光村線各駅停車

2020-11-11 22:32 | by 杉本(主担) |

 中学校では国語の授業で「様々なジャンルの本を読ませたいのでブックトークをしてください。」と依頼されることがあります。ブックトークは中学校司書にとって生徒に直接たくさんの本を紹介できるまたとない機会です。昨年度前任校で2年生におこなったブックトークのご報告です。

さて今回はどんなテーマで本を紹介しようかと考えたとき、国語の教科書の中の本を紹介してこなかったことに気づきました。教科書で紹介されている本は、多くの学校が持っているので相互貸借で冊数を集めることも可能です。

 教科書の各単元では興味深い関連本が紹介されています。これらの本を一回のブックトークで紹介できないかと考えて作ったのが、「光村線各駅停車」です。

 


教科書全体を光村線という電車の路線に、各単元名を停車駅にたとえました。

名付けて「光村線各駅停車」です。

「皆様、光村線各駅停車にご乗車くださいましてありがとうございます。」と話し始めると生徒たちは最初キョトンとしていましたが、だんだんくすくす笑いがおこりました。

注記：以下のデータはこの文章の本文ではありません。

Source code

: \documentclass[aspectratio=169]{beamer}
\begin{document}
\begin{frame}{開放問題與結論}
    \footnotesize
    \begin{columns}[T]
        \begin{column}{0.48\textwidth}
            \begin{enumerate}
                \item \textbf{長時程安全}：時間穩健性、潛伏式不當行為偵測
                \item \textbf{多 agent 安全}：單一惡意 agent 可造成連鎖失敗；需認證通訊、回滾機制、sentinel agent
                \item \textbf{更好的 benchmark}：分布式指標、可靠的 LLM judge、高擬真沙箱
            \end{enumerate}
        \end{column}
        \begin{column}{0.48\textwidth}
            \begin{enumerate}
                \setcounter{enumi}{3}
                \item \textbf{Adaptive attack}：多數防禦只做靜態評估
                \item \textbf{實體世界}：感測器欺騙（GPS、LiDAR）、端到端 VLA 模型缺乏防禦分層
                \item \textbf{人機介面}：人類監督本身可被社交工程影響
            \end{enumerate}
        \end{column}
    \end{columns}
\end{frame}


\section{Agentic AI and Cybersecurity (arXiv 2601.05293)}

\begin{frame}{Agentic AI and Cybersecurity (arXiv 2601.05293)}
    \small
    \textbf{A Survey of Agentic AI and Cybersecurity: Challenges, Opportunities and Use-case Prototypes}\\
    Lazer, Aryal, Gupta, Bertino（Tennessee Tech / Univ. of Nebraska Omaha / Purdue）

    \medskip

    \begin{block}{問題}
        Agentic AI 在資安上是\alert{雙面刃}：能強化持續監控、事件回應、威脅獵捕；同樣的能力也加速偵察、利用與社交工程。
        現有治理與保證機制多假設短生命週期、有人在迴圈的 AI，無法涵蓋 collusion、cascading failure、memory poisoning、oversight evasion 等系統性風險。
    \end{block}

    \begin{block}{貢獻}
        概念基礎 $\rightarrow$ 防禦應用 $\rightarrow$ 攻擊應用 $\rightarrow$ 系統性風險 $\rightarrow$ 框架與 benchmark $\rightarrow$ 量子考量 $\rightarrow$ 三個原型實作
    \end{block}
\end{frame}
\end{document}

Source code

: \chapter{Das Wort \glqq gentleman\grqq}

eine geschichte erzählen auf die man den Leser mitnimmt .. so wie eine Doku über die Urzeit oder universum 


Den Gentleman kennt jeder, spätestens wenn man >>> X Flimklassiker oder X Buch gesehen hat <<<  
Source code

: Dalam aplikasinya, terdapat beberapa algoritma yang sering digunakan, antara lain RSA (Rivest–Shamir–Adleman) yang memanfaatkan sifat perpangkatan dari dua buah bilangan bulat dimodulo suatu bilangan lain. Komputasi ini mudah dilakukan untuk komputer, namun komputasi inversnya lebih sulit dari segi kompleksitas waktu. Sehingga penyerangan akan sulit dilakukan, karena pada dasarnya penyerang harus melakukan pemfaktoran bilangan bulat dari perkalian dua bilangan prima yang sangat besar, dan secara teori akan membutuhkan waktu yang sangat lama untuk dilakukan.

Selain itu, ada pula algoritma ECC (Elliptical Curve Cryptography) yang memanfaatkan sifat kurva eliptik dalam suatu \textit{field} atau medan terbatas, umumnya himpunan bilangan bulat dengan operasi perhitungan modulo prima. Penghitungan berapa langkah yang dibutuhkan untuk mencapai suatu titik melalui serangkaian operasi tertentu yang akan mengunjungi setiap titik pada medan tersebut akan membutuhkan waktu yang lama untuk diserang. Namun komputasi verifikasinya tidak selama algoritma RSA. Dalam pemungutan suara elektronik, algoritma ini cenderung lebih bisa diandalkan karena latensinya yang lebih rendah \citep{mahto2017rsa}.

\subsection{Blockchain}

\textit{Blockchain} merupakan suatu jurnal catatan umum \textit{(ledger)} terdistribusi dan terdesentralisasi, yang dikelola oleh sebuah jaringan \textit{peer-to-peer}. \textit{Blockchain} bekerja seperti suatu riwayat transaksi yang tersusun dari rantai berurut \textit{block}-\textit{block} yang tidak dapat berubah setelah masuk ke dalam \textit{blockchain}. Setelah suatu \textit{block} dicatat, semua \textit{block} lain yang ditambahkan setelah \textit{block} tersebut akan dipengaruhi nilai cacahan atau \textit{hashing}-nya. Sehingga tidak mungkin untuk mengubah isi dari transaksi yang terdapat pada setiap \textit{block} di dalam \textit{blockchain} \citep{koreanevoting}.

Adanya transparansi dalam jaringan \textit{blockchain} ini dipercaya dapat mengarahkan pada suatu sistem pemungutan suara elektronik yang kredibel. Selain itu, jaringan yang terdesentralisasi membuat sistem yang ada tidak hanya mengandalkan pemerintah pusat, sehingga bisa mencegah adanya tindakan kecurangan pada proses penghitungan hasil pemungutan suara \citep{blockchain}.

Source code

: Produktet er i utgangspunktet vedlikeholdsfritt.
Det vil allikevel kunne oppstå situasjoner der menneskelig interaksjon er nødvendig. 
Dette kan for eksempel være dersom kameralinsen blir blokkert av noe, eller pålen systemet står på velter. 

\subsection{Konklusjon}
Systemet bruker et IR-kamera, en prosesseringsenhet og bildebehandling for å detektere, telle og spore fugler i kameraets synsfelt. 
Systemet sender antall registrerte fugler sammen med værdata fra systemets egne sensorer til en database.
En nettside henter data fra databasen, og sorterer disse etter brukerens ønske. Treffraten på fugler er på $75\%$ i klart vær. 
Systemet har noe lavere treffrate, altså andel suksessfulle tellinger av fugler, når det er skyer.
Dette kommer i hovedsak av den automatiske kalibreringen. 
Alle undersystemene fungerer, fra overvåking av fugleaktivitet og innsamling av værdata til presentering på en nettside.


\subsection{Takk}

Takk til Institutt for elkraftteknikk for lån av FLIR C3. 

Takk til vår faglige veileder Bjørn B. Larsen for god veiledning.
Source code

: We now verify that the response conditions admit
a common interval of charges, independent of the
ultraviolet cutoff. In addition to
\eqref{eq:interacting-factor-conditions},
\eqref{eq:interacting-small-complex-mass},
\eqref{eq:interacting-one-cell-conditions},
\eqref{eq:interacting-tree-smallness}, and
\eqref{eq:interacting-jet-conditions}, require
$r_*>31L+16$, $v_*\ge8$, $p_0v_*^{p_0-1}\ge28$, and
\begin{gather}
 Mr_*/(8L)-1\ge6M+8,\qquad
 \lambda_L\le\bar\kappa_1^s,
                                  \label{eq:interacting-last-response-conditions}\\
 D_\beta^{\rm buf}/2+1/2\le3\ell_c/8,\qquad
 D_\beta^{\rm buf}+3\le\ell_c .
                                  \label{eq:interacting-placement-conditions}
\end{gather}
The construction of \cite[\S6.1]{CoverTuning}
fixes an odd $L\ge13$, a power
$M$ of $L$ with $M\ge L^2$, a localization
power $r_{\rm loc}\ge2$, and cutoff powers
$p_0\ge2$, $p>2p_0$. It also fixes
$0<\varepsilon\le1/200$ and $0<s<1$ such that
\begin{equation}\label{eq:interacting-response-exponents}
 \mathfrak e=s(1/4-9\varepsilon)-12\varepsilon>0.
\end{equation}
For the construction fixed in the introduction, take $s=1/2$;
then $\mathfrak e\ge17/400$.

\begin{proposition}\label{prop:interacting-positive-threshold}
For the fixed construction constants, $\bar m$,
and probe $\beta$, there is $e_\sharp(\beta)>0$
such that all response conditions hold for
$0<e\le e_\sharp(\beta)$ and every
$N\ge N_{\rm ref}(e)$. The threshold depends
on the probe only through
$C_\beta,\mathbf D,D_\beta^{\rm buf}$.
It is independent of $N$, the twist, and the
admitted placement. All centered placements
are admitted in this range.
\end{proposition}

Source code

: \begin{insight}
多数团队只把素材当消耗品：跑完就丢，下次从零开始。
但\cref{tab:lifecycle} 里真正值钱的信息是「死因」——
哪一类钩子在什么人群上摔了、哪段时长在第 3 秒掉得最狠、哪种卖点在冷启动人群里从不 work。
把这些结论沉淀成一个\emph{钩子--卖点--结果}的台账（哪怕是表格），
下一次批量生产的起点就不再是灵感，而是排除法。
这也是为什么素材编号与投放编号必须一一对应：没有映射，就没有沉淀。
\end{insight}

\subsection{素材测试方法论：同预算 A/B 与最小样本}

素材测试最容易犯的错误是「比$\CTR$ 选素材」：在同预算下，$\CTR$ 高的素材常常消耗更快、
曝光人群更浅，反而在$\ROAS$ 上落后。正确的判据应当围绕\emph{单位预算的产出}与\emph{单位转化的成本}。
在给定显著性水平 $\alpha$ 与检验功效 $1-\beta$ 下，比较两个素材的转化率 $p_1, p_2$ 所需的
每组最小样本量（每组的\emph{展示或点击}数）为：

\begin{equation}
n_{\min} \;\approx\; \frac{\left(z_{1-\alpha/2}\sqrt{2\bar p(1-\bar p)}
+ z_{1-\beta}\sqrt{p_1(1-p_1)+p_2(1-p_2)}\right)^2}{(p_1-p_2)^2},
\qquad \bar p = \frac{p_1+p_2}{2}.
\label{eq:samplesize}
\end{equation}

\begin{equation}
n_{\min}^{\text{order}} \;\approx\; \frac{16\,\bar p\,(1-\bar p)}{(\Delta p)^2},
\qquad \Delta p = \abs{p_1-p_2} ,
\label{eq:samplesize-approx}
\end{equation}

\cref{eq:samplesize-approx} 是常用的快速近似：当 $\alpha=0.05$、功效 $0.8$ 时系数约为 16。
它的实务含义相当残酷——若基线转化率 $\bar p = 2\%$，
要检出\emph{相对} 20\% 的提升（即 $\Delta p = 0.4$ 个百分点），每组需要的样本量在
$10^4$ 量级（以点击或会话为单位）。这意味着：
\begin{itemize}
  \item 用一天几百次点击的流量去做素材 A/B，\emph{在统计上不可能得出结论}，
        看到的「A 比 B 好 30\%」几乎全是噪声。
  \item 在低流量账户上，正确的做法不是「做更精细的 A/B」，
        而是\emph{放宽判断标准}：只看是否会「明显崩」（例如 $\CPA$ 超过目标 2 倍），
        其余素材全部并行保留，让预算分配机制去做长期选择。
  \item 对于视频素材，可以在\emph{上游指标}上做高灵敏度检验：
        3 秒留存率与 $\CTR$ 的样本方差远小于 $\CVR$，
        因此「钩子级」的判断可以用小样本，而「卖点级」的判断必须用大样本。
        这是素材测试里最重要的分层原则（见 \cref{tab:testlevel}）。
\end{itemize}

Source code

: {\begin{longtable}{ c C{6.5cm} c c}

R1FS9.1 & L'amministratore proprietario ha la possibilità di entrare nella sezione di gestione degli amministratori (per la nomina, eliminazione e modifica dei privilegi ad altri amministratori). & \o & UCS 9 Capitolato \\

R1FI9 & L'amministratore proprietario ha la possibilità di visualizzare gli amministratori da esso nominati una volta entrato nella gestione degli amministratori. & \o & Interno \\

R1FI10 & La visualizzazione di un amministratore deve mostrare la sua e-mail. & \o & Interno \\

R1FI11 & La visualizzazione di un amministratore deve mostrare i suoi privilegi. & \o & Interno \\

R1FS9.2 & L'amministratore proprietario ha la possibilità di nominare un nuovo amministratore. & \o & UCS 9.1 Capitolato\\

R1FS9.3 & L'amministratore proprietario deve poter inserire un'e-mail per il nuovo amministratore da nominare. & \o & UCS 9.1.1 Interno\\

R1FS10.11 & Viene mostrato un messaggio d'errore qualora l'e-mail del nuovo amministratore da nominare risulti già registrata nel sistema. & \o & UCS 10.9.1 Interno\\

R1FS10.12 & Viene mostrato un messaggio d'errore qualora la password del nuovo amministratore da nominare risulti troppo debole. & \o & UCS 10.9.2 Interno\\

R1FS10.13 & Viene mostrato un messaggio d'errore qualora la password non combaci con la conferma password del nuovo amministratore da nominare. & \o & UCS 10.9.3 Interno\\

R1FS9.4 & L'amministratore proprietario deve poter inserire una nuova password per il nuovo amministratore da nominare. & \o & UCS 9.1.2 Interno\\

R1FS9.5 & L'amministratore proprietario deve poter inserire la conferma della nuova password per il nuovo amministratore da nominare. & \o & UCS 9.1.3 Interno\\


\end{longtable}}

 最初の「アイスプラネット」駅では、椎名誠さんの作品を紹介。岳くんの芋ほり体験の顛末や、小説の主人公にされた岳くんの受難をみていたお姉さんが「絶対にわたしのことを書いてはダメ」といっていたけれど、その後やっとお許しが出て、椎名さんは「海ちゃん おはよう」という本を書くことができたといういきさつを話しました。(『岳物語』椎名誠 集英社、『海ちゃん、おはよう』椎名誠 新潮社、『孫物語』椎名誠 集英社)

二駅目は「枕草子駅」です。宮廷での人間模様を織り交ぜて、清少納言のライバル紫式部の関連作品も紹介しました。(『紫の結び』荻原規子 理論社、『紫式部の娘 賢子はとまらない!』篠綾子 静山社)


 「生物が記録する科学駅では、動物についての人気本『ざんねんないきもの事典』(今泉忠明 高橋書店)と『先生、巨大コウモリが廊下を飛んでいます!』(小林朋道 築地書館)をとりあげました。

いくつかの駅に停車して、最後の終着駅は「本の世界を広げよう」駅です。ここでは、以前課題図書にも選ばれていた『ある晴れた夏の朝』(小手るい 偕成社)とともに、クラウドファンディングで映画にもなった『この世界の片隅に』(こうの史代 徳間書店)とハワイに住む日系2世の少年のパールハーバー前後の体験を描いた『マレスケの虹』(森川成美 小峰書店)を紹介しました。

 テーマにそって、いろいろな切り口で様々なジャンルの本を紹介していく本来のブックトークとは方法が異なりましたが、パワーポイントで画面を切り替えながら、さくさく本を紹介していく試みは、生徒の集中力も切れずに、最後までしっかりと聞いてくれました。楽しんでくれたでしょうか?ブックトーク後、生徒のみなさんが準備した本を借りていってくれたときはホッと胸をなでおろしました。